(TASK DESCRIPTION): Look down the entries below and report how many lines hold the string "Bernoulli"; write nothing else.

Stored data entries
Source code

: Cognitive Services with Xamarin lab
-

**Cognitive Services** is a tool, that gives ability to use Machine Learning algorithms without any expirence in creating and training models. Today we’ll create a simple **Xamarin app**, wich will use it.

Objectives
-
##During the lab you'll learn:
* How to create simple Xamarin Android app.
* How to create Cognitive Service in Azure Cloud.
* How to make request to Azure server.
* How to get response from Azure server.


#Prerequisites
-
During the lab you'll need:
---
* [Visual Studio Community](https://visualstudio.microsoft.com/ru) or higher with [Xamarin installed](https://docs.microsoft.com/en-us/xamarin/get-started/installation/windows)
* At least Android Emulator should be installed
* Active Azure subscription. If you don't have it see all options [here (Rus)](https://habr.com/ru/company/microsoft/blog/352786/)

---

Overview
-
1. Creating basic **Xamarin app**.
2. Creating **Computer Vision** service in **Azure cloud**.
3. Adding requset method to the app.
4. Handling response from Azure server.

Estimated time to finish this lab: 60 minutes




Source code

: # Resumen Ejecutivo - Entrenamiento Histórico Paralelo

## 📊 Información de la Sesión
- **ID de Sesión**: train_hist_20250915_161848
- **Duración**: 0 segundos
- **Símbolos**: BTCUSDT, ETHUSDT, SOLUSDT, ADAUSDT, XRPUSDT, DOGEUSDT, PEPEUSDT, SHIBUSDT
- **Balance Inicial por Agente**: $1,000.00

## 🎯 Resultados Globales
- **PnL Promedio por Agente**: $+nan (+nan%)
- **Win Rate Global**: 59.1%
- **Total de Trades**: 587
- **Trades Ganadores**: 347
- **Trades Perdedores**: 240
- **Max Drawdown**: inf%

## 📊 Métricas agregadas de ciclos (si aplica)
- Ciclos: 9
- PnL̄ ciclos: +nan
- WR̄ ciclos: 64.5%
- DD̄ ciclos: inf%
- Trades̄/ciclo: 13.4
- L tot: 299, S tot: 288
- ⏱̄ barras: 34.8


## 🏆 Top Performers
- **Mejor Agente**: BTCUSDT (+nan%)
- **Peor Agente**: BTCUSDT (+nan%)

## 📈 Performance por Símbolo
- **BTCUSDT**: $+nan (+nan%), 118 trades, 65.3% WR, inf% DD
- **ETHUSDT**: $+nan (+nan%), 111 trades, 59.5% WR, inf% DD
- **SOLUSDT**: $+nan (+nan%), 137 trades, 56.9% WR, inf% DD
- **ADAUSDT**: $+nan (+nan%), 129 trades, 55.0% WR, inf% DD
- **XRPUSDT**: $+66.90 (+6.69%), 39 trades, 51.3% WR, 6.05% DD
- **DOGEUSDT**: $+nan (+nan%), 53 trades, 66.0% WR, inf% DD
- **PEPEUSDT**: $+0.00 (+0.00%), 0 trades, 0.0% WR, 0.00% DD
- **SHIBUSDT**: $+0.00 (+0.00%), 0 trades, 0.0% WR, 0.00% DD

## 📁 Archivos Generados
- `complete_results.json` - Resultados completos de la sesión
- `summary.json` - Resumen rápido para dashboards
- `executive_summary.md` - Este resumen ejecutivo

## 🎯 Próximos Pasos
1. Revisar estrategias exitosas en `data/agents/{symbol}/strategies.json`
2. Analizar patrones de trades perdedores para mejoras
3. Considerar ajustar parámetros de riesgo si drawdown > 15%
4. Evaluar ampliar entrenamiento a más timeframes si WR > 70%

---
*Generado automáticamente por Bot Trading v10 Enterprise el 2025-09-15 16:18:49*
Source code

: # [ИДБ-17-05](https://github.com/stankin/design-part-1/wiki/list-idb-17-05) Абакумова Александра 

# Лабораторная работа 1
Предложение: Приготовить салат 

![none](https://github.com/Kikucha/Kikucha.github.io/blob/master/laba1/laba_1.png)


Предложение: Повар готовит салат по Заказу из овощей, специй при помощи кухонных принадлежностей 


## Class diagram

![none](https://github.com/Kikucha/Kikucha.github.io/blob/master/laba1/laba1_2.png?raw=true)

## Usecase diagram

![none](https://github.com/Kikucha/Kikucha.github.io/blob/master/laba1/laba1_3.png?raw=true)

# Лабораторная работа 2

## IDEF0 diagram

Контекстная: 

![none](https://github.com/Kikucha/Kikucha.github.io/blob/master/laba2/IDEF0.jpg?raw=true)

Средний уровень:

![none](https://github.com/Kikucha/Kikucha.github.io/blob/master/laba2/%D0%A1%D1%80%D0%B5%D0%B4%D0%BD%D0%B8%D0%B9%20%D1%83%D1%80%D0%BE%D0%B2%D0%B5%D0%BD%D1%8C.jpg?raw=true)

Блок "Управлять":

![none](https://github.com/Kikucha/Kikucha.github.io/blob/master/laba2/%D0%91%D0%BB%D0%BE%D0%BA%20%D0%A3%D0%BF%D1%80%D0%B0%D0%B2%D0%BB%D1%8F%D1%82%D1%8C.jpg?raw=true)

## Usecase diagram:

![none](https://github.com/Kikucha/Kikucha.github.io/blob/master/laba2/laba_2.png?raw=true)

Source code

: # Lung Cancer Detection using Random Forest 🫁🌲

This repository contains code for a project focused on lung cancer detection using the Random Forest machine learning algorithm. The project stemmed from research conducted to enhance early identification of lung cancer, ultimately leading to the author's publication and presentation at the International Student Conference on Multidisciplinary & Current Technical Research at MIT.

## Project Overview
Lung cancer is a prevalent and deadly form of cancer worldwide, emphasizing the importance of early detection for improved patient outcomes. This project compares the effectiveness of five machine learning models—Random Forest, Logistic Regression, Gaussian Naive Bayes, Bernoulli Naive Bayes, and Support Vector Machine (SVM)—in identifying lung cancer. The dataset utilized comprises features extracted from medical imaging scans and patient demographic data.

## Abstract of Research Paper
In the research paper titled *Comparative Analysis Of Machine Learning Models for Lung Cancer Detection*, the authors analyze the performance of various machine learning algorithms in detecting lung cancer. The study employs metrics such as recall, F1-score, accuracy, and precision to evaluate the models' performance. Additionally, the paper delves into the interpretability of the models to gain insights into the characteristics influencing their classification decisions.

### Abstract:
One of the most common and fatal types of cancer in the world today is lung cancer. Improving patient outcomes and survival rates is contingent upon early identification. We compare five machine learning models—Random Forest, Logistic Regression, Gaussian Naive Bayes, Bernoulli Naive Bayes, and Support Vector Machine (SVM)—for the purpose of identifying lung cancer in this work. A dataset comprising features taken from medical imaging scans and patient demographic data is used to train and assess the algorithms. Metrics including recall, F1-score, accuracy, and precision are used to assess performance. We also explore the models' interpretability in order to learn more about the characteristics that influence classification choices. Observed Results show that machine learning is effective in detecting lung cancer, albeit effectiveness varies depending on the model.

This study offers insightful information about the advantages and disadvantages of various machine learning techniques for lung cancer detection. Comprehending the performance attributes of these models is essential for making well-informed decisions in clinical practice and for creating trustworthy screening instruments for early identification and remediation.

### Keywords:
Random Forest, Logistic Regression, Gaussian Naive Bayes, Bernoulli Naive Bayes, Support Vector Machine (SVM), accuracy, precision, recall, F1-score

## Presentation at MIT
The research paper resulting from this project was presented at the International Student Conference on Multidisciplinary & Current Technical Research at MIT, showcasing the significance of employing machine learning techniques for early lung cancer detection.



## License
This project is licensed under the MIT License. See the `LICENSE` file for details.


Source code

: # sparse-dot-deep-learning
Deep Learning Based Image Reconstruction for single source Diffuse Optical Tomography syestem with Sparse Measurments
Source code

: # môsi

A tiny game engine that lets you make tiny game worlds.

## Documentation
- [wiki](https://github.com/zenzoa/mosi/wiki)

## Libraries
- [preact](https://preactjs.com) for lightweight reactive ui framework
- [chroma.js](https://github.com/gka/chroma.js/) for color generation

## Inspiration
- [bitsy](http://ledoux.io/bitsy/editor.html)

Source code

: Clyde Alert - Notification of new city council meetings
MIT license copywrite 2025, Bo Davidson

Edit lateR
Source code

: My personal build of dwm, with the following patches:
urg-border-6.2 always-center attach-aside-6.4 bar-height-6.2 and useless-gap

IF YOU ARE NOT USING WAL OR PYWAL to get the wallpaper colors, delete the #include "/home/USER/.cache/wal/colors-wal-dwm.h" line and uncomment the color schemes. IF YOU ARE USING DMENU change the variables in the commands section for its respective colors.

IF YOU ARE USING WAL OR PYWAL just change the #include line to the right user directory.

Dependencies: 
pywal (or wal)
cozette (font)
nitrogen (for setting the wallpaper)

(YOUR RESPONSE): 3